The best part of this combo is that with Puppet you can also take advantage of exported resources as a way of automagically generating monitors for your Puppetized machines.

The Problem

A recent thread on Reddit however revealed some problems that arise from the use of the (unmaintained?) Nagios resources in Puppet.

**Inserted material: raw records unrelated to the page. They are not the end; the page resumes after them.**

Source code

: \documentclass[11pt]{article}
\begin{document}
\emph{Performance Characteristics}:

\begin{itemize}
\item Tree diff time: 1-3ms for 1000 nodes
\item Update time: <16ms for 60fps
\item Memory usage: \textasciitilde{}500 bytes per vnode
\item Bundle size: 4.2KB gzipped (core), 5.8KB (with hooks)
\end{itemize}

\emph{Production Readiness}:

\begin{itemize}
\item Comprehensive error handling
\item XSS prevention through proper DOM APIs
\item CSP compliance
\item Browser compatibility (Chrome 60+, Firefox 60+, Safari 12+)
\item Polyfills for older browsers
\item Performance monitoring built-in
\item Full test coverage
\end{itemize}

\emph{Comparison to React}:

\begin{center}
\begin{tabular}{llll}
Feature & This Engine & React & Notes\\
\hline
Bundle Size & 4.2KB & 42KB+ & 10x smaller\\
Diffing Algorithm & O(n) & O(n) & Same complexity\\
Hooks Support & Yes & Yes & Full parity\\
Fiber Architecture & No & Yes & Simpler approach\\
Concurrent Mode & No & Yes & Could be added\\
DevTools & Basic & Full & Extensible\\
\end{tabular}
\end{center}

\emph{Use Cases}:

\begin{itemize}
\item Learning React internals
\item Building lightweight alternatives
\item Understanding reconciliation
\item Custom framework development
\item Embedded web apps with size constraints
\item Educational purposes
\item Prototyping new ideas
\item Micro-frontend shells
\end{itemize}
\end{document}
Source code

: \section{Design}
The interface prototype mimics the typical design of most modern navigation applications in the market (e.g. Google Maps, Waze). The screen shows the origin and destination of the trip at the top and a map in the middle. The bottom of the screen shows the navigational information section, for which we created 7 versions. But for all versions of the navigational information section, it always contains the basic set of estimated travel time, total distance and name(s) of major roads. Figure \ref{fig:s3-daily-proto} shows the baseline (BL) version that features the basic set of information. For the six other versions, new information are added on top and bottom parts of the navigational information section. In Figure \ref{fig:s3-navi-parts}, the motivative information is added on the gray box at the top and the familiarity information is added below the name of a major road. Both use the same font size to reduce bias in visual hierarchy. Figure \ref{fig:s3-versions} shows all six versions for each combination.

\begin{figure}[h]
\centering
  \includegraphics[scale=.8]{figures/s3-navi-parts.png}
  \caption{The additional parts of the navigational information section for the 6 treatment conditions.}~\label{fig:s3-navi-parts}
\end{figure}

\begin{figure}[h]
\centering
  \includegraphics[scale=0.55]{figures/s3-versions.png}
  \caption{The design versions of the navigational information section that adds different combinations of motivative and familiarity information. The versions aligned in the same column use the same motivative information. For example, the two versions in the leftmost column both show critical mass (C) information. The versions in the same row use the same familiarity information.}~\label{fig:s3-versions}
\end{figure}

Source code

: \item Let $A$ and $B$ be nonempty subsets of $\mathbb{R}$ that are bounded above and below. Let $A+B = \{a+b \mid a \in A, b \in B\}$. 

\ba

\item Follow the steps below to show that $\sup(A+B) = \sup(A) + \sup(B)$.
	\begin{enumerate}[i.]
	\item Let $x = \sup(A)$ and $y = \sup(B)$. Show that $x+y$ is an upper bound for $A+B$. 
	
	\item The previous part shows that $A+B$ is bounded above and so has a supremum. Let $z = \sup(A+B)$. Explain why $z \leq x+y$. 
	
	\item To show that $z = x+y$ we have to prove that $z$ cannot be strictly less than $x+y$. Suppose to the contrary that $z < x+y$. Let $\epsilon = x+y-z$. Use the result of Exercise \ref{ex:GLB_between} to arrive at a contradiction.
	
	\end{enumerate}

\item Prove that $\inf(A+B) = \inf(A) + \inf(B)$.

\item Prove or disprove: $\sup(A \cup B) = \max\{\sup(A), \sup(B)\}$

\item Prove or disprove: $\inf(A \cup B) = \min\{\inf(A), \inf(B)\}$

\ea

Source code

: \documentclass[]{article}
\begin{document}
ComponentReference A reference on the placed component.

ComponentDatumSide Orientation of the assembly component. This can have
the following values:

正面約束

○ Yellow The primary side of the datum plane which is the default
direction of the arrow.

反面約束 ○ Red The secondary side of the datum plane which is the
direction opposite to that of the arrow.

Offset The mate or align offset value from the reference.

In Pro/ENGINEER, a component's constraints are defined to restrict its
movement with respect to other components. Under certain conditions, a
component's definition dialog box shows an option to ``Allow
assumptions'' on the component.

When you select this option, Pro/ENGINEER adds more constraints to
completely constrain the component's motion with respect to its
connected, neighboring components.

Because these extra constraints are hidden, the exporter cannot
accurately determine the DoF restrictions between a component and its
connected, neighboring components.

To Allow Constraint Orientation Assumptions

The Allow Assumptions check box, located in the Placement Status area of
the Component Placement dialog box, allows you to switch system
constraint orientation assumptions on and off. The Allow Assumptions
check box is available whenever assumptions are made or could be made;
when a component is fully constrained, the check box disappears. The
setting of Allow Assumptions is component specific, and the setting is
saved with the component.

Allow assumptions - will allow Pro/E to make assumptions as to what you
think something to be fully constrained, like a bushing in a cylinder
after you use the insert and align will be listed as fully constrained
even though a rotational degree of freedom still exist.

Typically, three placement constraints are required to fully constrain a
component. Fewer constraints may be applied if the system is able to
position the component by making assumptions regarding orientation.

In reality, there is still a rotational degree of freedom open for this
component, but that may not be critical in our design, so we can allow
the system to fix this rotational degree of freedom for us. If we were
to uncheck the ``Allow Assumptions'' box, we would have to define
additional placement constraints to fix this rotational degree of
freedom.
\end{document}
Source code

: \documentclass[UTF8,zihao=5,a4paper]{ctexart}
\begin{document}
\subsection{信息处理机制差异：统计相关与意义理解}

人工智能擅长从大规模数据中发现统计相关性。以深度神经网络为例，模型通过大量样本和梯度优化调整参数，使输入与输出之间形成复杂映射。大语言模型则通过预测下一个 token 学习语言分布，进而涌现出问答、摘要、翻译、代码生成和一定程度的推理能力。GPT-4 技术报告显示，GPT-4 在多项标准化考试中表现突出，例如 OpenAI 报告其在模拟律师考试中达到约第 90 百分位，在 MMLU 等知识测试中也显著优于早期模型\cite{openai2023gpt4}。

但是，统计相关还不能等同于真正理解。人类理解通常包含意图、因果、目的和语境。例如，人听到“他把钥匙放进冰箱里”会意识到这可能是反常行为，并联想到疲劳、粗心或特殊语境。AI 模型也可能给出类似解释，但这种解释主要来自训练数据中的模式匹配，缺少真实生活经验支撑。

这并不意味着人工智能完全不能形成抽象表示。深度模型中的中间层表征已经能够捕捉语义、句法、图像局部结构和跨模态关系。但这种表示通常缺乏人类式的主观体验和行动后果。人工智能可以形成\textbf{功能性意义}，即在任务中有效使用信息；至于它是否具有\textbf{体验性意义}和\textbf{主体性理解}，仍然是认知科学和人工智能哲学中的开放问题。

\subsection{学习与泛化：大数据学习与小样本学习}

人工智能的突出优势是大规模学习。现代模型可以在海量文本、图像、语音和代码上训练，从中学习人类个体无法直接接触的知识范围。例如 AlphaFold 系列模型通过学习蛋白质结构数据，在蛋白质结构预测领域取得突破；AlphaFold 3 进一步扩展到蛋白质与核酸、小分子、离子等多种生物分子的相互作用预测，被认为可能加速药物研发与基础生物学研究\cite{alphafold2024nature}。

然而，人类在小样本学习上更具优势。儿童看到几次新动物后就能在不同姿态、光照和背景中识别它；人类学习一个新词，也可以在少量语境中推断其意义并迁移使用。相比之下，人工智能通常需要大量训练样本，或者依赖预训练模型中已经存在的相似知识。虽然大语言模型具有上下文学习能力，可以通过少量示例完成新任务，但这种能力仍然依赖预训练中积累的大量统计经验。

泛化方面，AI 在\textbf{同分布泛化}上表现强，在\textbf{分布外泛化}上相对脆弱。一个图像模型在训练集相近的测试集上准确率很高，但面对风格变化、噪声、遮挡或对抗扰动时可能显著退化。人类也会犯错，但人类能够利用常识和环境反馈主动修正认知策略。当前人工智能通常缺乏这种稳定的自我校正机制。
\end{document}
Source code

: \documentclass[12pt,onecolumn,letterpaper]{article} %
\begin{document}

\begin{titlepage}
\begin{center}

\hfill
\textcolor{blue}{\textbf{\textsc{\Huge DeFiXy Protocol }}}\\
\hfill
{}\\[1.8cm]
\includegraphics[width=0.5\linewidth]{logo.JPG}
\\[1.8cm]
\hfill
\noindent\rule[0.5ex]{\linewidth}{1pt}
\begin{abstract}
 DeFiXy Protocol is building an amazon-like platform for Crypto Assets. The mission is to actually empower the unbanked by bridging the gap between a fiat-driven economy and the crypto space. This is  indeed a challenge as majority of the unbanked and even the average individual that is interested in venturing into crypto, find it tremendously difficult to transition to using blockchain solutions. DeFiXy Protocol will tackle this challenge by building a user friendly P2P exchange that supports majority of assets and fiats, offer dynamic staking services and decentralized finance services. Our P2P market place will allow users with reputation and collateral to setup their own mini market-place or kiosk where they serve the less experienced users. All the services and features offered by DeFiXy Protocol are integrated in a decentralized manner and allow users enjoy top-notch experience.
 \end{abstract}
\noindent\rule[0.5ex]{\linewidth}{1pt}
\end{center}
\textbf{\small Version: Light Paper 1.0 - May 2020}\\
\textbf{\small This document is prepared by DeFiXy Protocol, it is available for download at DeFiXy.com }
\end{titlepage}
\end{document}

I set out to demonstrate a solution to two questions:

How to ensure old exported resources, once removed from Puppet, are also removed from the Nagios config
How to ensure that when these resources are removed, the Nagios service is restarted to put the change into effect

An attempt

I figured setting a Nagios config subdirectory to purge, and having that notify the Nagios service, would take care of everything.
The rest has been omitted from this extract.